- Required action: The output is the lines below from the one with "return composite" through the one with "这里的操作并不会改变字典d里本身的value大小, 所以才有负数的情况, 负数是为了reverse.", both included, printed exactly and with no other line.

- Materials provided:
>>>>

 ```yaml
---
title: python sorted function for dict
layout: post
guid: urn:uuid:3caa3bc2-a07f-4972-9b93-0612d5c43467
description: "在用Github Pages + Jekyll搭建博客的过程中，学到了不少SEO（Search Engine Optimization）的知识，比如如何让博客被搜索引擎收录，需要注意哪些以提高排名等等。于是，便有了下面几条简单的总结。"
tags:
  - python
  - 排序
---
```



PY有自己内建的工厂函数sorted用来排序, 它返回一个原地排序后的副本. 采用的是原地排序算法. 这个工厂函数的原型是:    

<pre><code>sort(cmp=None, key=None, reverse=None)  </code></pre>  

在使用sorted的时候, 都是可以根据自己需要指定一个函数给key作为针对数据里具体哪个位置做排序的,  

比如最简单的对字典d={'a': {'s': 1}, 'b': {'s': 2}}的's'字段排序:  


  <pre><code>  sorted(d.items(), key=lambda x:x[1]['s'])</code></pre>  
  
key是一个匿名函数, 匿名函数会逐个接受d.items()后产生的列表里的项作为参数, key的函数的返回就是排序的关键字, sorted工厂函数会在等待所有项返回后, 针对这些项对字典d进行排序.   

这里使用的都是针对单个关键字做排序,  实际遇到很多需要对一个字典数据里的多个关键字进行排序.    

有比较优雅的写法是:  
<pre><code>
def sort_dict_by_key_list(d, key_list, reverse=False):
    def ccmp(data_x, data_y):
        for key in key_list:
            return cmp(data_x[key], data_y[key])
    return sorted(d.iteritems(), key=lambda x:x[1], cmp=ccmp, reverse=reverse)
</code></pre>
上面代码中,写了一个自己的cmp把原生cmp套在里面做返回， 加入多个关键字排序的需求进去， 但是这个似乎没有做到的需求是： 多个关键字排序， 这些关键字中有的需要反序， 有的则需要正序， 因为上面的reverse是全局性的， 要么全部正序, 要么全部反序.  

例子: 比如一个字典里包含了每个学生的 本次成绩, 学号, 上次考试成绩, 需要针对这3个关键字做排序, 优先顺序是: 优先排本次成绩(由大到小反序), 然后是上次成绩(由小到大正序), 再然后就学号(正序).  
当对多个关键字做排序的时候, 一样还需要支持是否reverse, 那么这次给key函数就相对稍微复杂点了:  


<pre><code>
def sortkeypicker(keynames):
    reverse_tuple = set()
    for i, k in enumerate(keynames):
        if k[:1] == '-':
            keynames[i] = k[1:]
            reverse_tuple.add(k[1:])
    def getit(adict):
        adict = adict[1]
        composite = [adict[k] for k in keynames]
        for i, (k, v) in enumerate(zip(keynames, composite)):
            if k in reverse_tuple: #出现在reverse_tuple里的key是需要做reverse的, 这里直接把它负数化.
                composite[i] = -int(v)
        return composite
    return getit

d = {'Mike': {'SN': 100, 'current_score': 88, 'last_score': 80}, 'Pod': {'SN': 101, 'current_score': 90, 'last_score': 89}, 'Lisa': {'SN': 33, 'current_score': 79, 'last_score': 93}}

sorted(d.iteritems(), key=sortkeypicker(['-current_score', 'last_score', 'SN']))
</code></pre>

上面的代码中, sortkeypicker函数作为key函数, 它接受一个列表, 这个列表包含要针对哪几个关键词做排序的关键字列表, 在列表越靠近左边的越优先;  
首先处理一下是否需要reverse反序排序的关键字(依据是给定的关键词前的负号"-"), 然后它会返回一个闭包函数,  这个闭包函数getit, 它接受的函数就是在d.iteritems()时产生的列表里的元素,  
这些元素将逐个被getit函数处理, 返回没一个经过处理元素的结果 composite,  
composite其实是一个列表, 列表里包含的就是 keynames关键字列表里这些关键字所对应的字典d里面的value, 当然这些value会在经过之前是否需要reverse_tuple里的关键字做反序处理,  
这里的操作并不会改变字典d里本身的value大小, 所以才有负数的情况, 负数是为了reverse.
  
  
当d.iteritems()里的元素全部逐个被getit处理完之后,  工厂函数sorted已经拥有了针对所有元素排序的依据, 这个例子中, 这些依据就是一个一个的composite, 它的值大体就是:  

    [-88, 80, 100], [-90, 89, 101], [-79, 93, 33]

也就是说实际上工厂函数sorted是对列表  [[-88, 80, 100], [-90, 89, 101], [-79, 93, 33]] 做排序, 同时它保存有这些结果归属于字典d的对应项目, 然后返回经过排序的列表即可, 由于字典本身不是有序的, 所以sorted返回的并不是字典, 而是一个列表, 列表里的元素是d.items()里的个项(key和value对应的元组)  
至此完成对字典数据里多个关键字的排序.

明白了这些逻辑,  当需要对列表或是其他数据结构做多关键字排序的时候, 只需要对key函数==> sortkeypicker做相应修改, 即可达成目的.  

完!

<<<<

- Response below:
        return composite
    return getit

d = {'Mike': {'SN': 100, 'current_score': 88, 'last_score': 80}, 'Pod': {'SN': 101, 'current_score': 90, 'last_score': 89}, 'Lisa': {'SN': 33, 'current_score': 79, 'last_score': 93}}

sorted(d.iteritems(), key=sortkeypicker(['-current_score', 'last_score', 'SN']))
</code></pre>

上面的代码中, sortkeypicker函数作为key函数, 它接受一个列表, 这个列表包含要针对哪几个关键词做排序的关键字列表, 在列表越靠近左边的越优先;  
首先处理一下是否需要reverse反序排序的关键字(依据是给定的关键词前的负号"-"), 然后它会返回一个闭包函数,  这个闭包函数getit, 它接受的函数就是在d.iteritems()时产生的列表里的元素,  
这些元素将逐个被getit函数处理, 返回没一个经过处理元素的结果 composite,  
composite其实是一个列表, 列表里包含的就是 keynames关键字列表里这些关键字所对应的字典d里面的value, 当然这些value会在经过之前是否需要reverse_tuple里的关键字做反序处理,  
这里的操作并不会改变字典d里本身的value大小, 所以才有负数的情况, 负数是为了reverse.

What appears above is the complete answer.